### Work required
Retype the data below verbatim; pictures do not belong in the copy.

### Study material
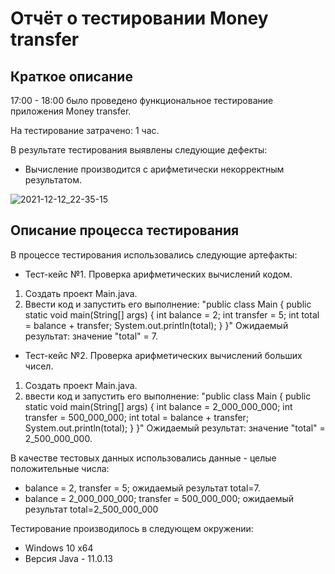 # Отчёт о тестировании Money transfer

## Краткое описание

17:00 - 18:00 было проведено функциональное тестирование приложения Money transfer.

На тестирование затрачено: 1 час.

В результате тестирования выявлены следующие дефекты:
* Вычисление производится с арифметически некорректным результатом.

![2021-12-12_22-35-15](https://user-images.githubusercontent.com/95050364/145724997-a0ff91d9-b927-4eca-b7b2-b47af27b0b50.png)

## Описание процесса тестирования

В процессе тестирования использовались следующие артефакты:
* Тест-кейс №1. Проверка арифметических вычислений кодом.
1. Создать проект Main.java.
2. Ввести код и запустить его выполнение:
"public class Main {
    public static void main(String[] args) {
        int balance = 2;
        int transfer = 5;
        int total = balance + transfer;
        System.out.println(total);
    }
}"
Ожидаемый результат: значение "total" = 7.
* Тест-кейс №2. Проверка арифметических вычислений больших чисел.
1. Создать проект Main.java.
2. ввести код и запустить его выполнение:
"public class Main {
    public static void main(String[] args) {
        int balance = 2_000_000_000;
        int transfer = 500_000_000;
        int total = balance + transfer;
        System.out.println(total);
    }
}"
Ожидаемый результат: значение "total" = 2_500_000_000.




В качестве тестовых данных использовались данные - целые положительные числа:
* balance = 2, transfer = 5; ожидаемый результат total=7.
* balance = 2_000_000_000; transfer = 500_000_000; ожидаемый результат total=2_500_000_000

Тестирование производилось в следующем окружении:
* Windows 10 x64
* Версия Java - 11.0.13

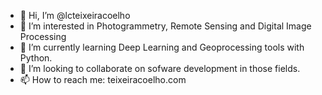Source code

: - 👋 Hi, I’m @lcteixeiracoelho
- 👀 I’m interested in Photogrammetry, Remote Sensing and Digital Image Processing
- 🌱 I’m currently learning Deep Learning and Geoprocessing tools with Python.
- 💞️ I’m looking to collaborate on sofware development in those fields.
- 📫 How to reach me: teixeiracoelho.com
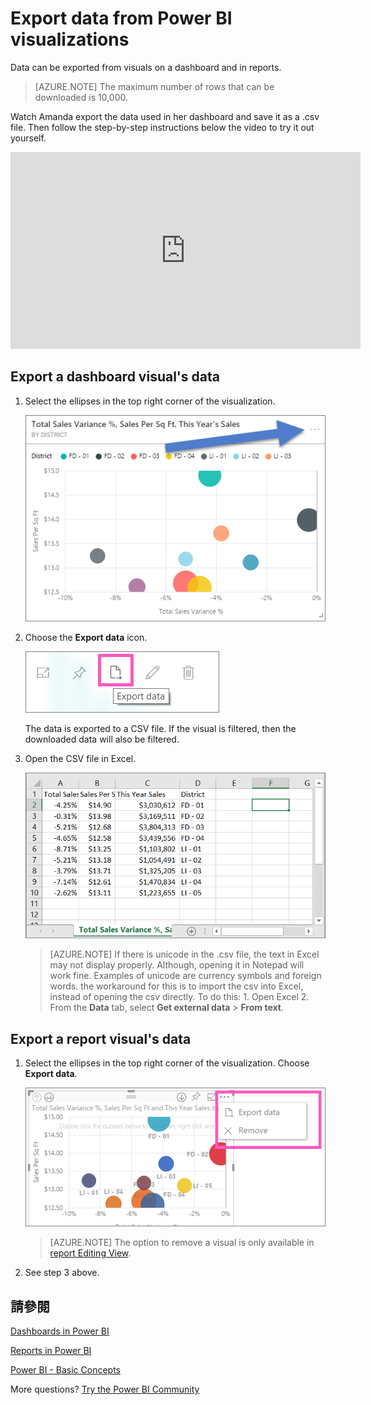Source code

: <properties
   pageTitle="Export data from a visualization"
   description="Export data from a report visualization and dashboard visualization"
   services="powerbi"
   documentationCenter=""
   authors="mihart"
   manager="mblythe"
   backup=""
   editor=""
   tags=""
   featuredVideoId="jtlLGRKBvXY"
   qualityFocus="no"
   qualityDate=""/>

<tags
   ms.service="powerbi"
   ms.devlang="NA"
   ms.topic="article"
   ms.tgt_pltfrm="NA"
   ms.workload="powerbi"
   ms.date="08/25/2016"
   ms.author="mihart"/>

# Export data from Power BI visualizations
Data can be exported from visuals on a dashboard and in reports.  

>[AZURE.NOTE] The maximum number of rows that can be downloaded is 10,000.

Watch Amanda export the data used in her dashboard and save it as a .csv file. Then follow the step-by-step instructions below the video to try it out yourself.

<iframe width="560" height="315" src="https://www.youtube.com/embed/jtlLGRKBvXY?start=61" frameborder="0" allowfullscreen></iframe>

## Export a dashboard visual's data

1. Select the ellipses in the top right corner of the visualization.

    ![](media/powerbi-service-export-data/pbi-export-tile3.png)

2. Choose the  <bpt id="p1">**</bpt>Export data<ept id="p1">**</ept> icon.

    ![](media/powerbi-service-export-data/pbi_export_dash.png)

    The data is exported to a CSV file. If the visual is filtered, then the downloaded data will also be filtered.

3. Open the CSV file in Excel.

    ![](media/powerbi-service-export-data/pbi-export-to-excel.png)

    >[AZURE.NOTE] If there is unicode in the .csv file, the text in Excel may not display properly. Although, opening it in Notepad will work fine. Examples of unicode are currency symbols and foreign words. the workaround for this is to import the csv into Excel, instead of opening the csv directly. To do this: 1. Open Excel 2. From the <bpt id="p1">**</bpt>Data<ept id="p1">**</ept> tab, select <bpt id="p2">**</bpt>Get external data<ept id="p2">**</ept><ph id="ph1"> &gt; </ph><bpt id="p3">**</bpt>From text<ept id="p3">**</ept>.


## Export a report visual's data

1. Select the ellipses in the top right corner of the visualization. Choose  <bpt id="p1">**</bpt>Export data<ept id="p1">**</ept>.

    ![](media/powerbi-service-export-data/pbi_export_dialog.png)

    >[AZURE.NOTE] The option to remove a visual is only available in <bpt id="p1">[</bpt>report Editing View<ept id="p1">](powerbi-service-go-from-reading-view-to-editing-view.md)</ept>.

2. See step 3 above.

## 請參閱

[Dashboards in Power BI](powerbi-service-dashboards.md)

[Reports in Power BI](powerbi-service-reports.md)

[Power BI - Basic Concepts](powerbi-service-basic-concepts.md)

More questions? [Try the Power BI Community](http://community.powerbi.com/)
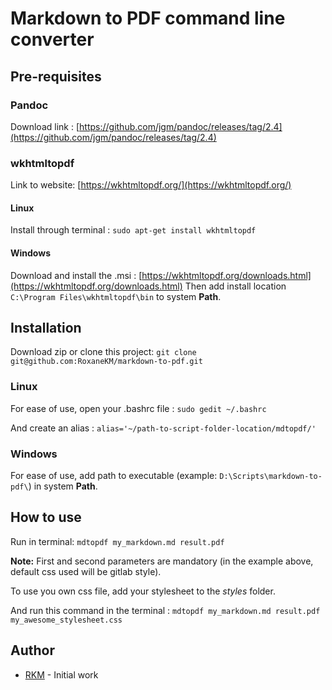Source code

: # Markdown to PDF command line converter

## Pre-requisites

### Pandoc 

Download link : [https://github.com/jgm/pandoc/releases/tag/2.4](https://github.com/jgm/pandoc/releases/tag/2.4)

### wkhtmltopdf

Link to website: [https://wkhtmltopdf.org/](https://wkhtmltopdf.org/)

#### Linux 
Install through terminal : `sudo apt-get install wkhtmltopdf` 

#### Windows
Download and install the .msi : [https://wkhtmltopdf.org/downloads.html](https://wkhtmltopdf.org/downloads.html)
Then add install location `C:\Program Files\wkhtmltopdf\bin` to system **Path**.

## Installation

Download zip or clone this project: `git clone git@github.com:RoxaneKM/markdown-to-pdf.git`

### Linux 
For ease of use, open your .bashrc file :
`sudo gedit ~/.bashrc`

And create an alias : 
`alias='~/path-to-script-folder-location/mdtopdf/'`

### Windows
For ease of use, add path to executable (example: `D:\Scripts\markdown-to-pdf\`) in system **Path**.

## How to use

Run in terminal: 
`mdtopdf my_markdown.md result.pdf`  

**Note:** First and second parameters are mandatory (in the example above, default css used will be gitlab style).

To use you own css file, add your stylesheet to the *styles* folder. 

And run this command in the terminal :
`mdtopdf my_markdown.md result.pdf my_awesome_stylesheet.css` 

## Author

* [RKM](https://github.com/RoxaneKM) - Initial work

### Response box
 # Отчёт о тестировании Money transfer

## Краткое описание

17:00 - 18:00 было проведено функциональное тестирование приложения Money transfer.

На тестирование затрачено: 1 час.

В результате тестирования выявлены следующие дефекты:
* Вычисление производится с арифметически некорректным результатом.

![2021-12-12_22-35-15](https://user-images.githubusercontent.com/95050364/145724997-a0ff91d9-b927-4eca-b7b2-b47af27b0b50.png)

## Описание процесса тестирования

В процессе тестирования использовались следующие артефакты:
* Тест-кейс №1. Проверка арифметических вычислений кодом.
1. Создать проект Main.java.
2. Ввести код и запустить его выполнение:
"public class Main {
    public static void main(String[] args) {
        int balance = 2;
        int transfer = 5;
        int total = balance + transfer;
        System.out.println(total);
    }
}"
Ожидаемый результат: значение "total" = 7.
* Тест-кейс №2. Проверка арифметических вычислений больших чисел.
1. Создать проект Main.java.
2. ввести код и запустить его выполнение:
"public class Main {
    public static void main(String[] args) {
        int balance = 2_000_000_000;
        int transfer = 500_000_000;
        int total = balance + transfer;
        System.out.println(total);
    }
}"
Ожидаемый результат: значение "total" = 2_500_000_000.




В качестве тестовых данных использовались данные - целые положительные числа:
* balance = 2, transfer = 5; ожидаемый результат total=7.
* balance = 2_000_000_000; transfer = 500_000_000; ожидаемый результат total=2_500_000_000

Тестирование производилось в следующем окружении:
* Windows 10 x64
* Версия Java - 11.0.13

Source code

: - 👋 Hi, I’m @lcteixeiracoelho
- 👀 I’m interested in Photogrammetry, Remote Sensing and Digital Image Processing
- 🌱 I’m currently learning Deep Learning and Geoprocessing tools with Python.
- 💞️ I’m looking to collaborate on sofware development in those fields.
- 📫 How to reach me: teixeiracoelho.com
Source code

: <properties
   pageTitle="Export data from a visualization"
   description="Export data from a report visualization and dashboard visualization"
   services="powerbi"
   documentationCenter=""
   authors="mihart"
   manager="mblythe"
   backup=""
   editor=""
   tags=""
   featuredVideoId="jtlLGRKBvXY"
   qualityFocus="no"
   qualityDate=""/>

<tags
   ms.service="powerbi"
   ms.devlang="NA"
   ms.topic="article"
   ms.tgt_pltfrm="NA"
   ms.workload="powerbi"
   ms.date="08/25/2016"
   ms.author="mihart"/>

# Export data from Power BI visualizations
Data can be exported from visuals on a dashboard and in reports.  

>[AZURE.NOTE] The maximum number of rows that can be downloaded is 10,000.

Watch Amanda export the data used in her dashboard and save it as a .csv file. Then follow the step-by-step instructions below the video to try it out yourself.

<iframe width="560" height="315" src="https://www.youtube.com/embed/jtlLGRKBvXY?start=61" frameborder="0" allowfullscreen></iframe>

## Export a dashboard visual's data

1. Select the ellipses in the top right corner of the visualization.

    ![](media/powerbi-service-export-data/pbi-export-tile3.png)

2. Choose the  <bpt id="p1">**</bpt>Export data<ept id="p1">**</ept> icon.

    ![](media/powerbi-service-export-data/pbi_export_dash.png)

    The data is exported to a CSV file. If the visual is filtered, then the downloaded data will also be filtered.

3. Open the CSV file in Excel.

    ![](media/powerbi-service-export-data/pbi-export-to-excel.png)

    >[AZURE.NOTE] If there is unicode in the .csv file, the text in Excel may not display properly. Although, opening it in Notepad will work fine. Examples of unicode are currency symbols and foreign words. the workaround for this is to import the csv into Excel, instead of opening the csv directly. To do this: 1. Open Excel 2. From the <bpt id="p1">**</bpt>Data<ept id="p1">**</ept> tab, select <bpt id="p2">**</bpt>Get external data<ept id="p2">**</ept><ph id="ph1"> &gt; </ph><bpt id="p3">**</bpt>From text<ept id="p3">**</ept>.


## Export a report visual's data

1. Select the ellipses in the top right corner of the visualization. Choose  <bpt id="p1">**</bpt>Export data<ept id="p1">**</ept>.

    ![](media/powerbi-service-export-data/pbi_export_dialog.png)

    >[AZURE.NOTE] The option to remove a visual is only available in <bpt id="p1">[</bpt>report Editing View<ept id="p1">](powerbi-service-go-from-reading-view-to-editing-view.md)</ept>.

2. See step 3 above.

## 請參閱

[Dashboards in Power BI](powerbi-service-dashboards.md)

[Reports in Power BI](powerbi-service-reports.md)

[Power BI - Basic Concepts](powerbi-service-basic-concepts.md)

More questions? [Try the Power BI Community](http://community.powerbi.com/)
Source code

: # Markdown to PDF command line converter

## Pre-requisites

### Pandoc 

Download link : [https://github.com/jgm/pandoc/releases/tag/2.4](https://github.com/jgm/pandoc/releases/tag/2.4)

### wkhtmltopdf

Link to website: [https://wkhtmltopdf.org/](https://wkhtmltopdf.org/)

#### Linux 
Install through terminal : `sudo apt-get install wkhtmltopdf` 

#### Windows
Download and install the .msi : [https://wkhtmltopdf.org/downloads.html](https://wkhtmltopdf.org/downloads.html)
Then add install location `C:\Program Files\wkhtmltopdf\bin` to system **Path**.

## Installation

Download zip or clone this project: `git clone git@github.com:RoxaneKM/markdown-to-pdf.git`

### Linux 
For ease of use, open your .bashrc file :
`sudo gedit ~/.bashrc`

And create an alias : 
`alias='~/path-to-script-folder-location/mdtopdf/'`

### Windows
For ease of use, add path to executable (example: `D:\Scripts\markdown-to-pdf\`) in system **Path**.

## How to use

Run in terminal: 
`mdtopdf my_markdown.md result.pdf`  

**Note:** First and second parameters are mandatory (in the example above, default css used will be gitlab style).

To use you own css file, add your stylesheet to the *styles* folder. 

And run this command in the terminal :
`mdtopdf my_markdown.md result.pdf my_awesome_stylesheet.css` 

## Author

* [RKM](https://github.com/RoxaneKM) - Initial work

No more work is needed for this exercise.